Le rôle de d’État par rapport à la société est certes de la maintenir. Sans État, la société doit exercer sur les individus une pression de tous les instants. On comprend pourquoi tous les aspects de l’existence sont réglés par des coutumes minutieuses dans les sociétés archaïques et pourquoi la religion dans sa dimension de discipline sociale fabrique des divinités pour tout. Aussi est-il vrai que la société n’a pas besoin d’État. On peut alors concevoir que le rôle de l’État prend un sens lorsqu’il y a des classes s’opposant les unes les autres. Il apparaît comme un instrument de domination. Telle est en substance la conception marxiste de l’État. Mais, il montre aussi et tout au contraire des fins communes. La critique de l’État comme instrument de domination reconduit soit à l’idée d’une société qui s’administrerait seule comme la communauté primitive, soit à partir du moment où l’État existe, conduit à l’absorption de la société, bref, tend au totalitarisme ou tout au moins à la tyrannie de ceux qui sont censés connaître l’intérêt de tous. On peut donc dire que parce qu’il est un enjeu non seulement théorique mais pratique, l’État institue la politique. Qu’entendre alors par là ?
Par politique, il faut entendre une certaine lutte à partir du moment où le pouvoir apparaît comme tel, c’est-à-dire comme la capacité de faire faire aux autres. Non seulement une lutte entre ceux qui ne sont pas que sujets, mais qui ont part au pouvoir, mais également entre eux et les autres. Ce n’est pas seulement la lutte de classes dans laquelle Marx et Engels décryptaient toute l’histoire dans le Manifeste du parti communiste, c’est une lutte beaucoup plus générale, ce qui a fait dire à Michel Foucault dans Il faut défendre la société qu’il fallait renverser la formule célèbre de Clausewitz (1780-1831) selon laquelle « la guerre est la continuation de la politique selon d’autres moyens » (De la guerre, livre I, chapitre 1, § 24, 1832, posthume) en l’idée que la guerre est générale : « Nous sommes donc en guerre les uns contre les autres ; un front de bataille traverse la société toute entière, continûment et en permanence, et c’est ce front de bataille qui place chacun de nous dans un camp ou dans un autre. Il n’y a pas de sujet neutre. On est forcément l’adversaire de quelqu’un. » (Michel Foucault, Il faut défendre la société, Cours au Collège de France, 1976, Paris, Hautes Études/Gallimard/ Seuil, 1997, p. 44). C’est dans et par cette lutte que s’éprouve la liberté, qu’elle se donne une réalité.
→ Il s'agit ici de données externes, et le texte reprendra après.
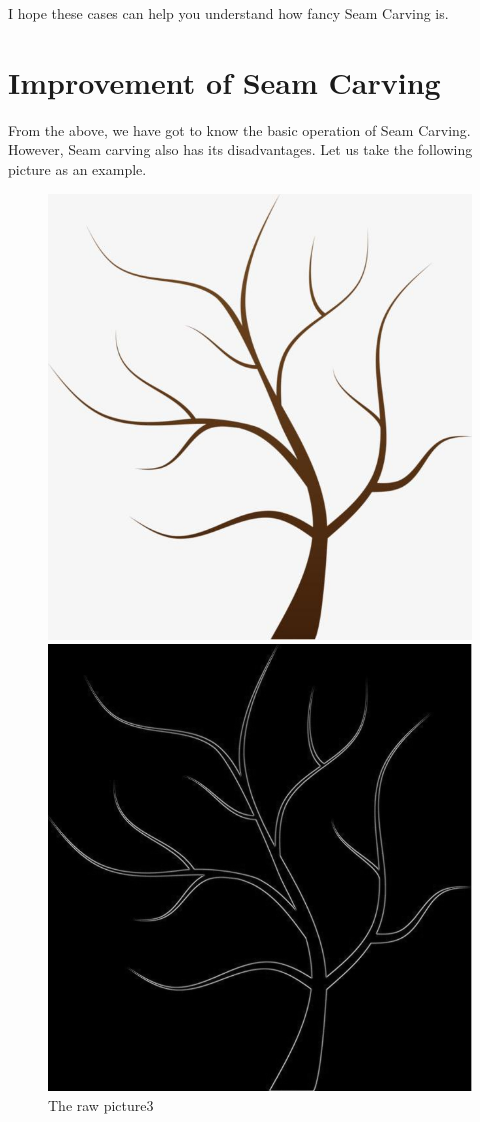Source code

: \documentclass[final]{cvpr}
\begin{document}
I hope these cases can help you understand how fancy Seam Carving is.

\section{Improvement of Seam Carving}
From the above, we have got to know the basic operation of Seam Carving. However, Seam carving also has its disadvantages. Let us take the following picture as an example.

\begin{figure}
\begin{center}
   \includegraphics[scale=0.2]{pics/3-1.jpg}
    \caption{The raw picture3}
    \label{pic3-1}
    \includegraphics[scale=0.2]{pics/3-0.png}

\end{center}
\end{figure}
\end{document}
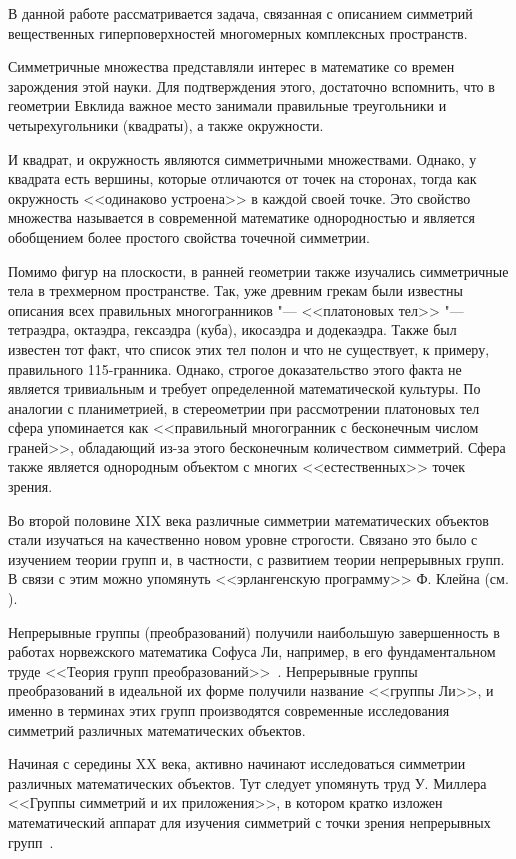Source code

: \documentclass[../main.tex]{subfiles}
\begin{document}
В данной работе рассматривается задача, связанная с описанием симметрий вещественных гиперповерхностей многомерных комплексных пространств.

Симметричные множества представляли интерес в математике со времен зарождения этой науки. Для подтверждения этого, достаточно вспомнить, что в геометрии Евклида важное место занимали правильные треугольники и четырехугольники (квадраты), а также окружности.

И квадрат, и окружность являются симметричными множествами. Однако, у квадрата есть вершины, которые отличаются от точек на сторонах, тогда как окружность <<одинаково устроена>> в каждой своей точке. Это свойство множества называется в современной математике однородностью и является обобщением более простого свойства точечной симметрии.

Помимо фигур на плоскости, в ранней геометрии также изучались симметричные тела в трехмерном пространстве. Так, уже древним грекам были известны описания всех правильных многогранников "--- <<платоновых тел>> "--- тетраэдра, октаэдра, гексаэдра (куба), икосаэдра и додекаэдра. Также был известен тот факт, что список этих тел полон и что не существует, к примеру, правильного 115-гранника. Однако, строгое доказательство этого факта не является тривиальным и требует определенной математической культуры. По аналогии с планиметрией, в стереометрии при рассмотрении платоновых тел сфера упоминается как <<правильный многогранник с бесконечным числом граней>>, обладающий из-за этого бесконечным количеством симметрий. Сфера также является однородным объектом с многих <<естественных>> точек зрения.

Во второй половине XIX века различные симметрии математических объектов стали изучаться на качественно новом уровне строгости. Связано это было с изучением теории групп и, в частности, с развитием теории непрерывных групп. В связи с этим можно упомянуть <<эрлангенскую программу>> Ф. Клейна (см. \cite{klein}).

Непрерывные группы (преобразований) получили наибольшую завершенность в работах норвежского математика Софуса Ли, например, в его фундаментальном труде <<Теория групп преобразований>>~\cite{lie}. Непрерывные группы преобразований в идеальной их форме получили название <<группы Ли>>, и именно в терминах этих групп производятся современные исследования симметрий различных математических объектов.

Начиная с середины XX века, активно начинают исследоваться симметрии различных математических объектов. Тут следует упомянуть труд У. Миллера <<Группы симметрий и их приложения>>, в котором кратко изложен математический аппарат для изучения симметрий с точки зрения непрерывных групп~\cite{miller1973symmetry}.
\end{document}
Pour penser les rapports entre la société et l’État, il ne faut ni partir des individus qui se serviraient de l’une et de l’autre comme d’instruments de leurs propres fins, ni les considérer comme des réalités dont les individus ne seraient que des émanations. Il n’y a d’individus que par les relations sociales et réciproquement. Et surtout, l’individu peut apparaître dans une certaine autonomie lorsque les relations de pouvoirs se séparent des autres relations sociales. Dès lors, l’État qui est cette séparation est l’enjeu des luttes, lutte pour appartenir à la sphère publique (qu’on pense à la longue luttes des femmes), lutte pour obtenir les ressources, lutte pour la reconnaissance. La politique n’est que cette lutte générale et l’État, la condition pour qu’apparaisse la possibilité de la liberté, voire sa réalité.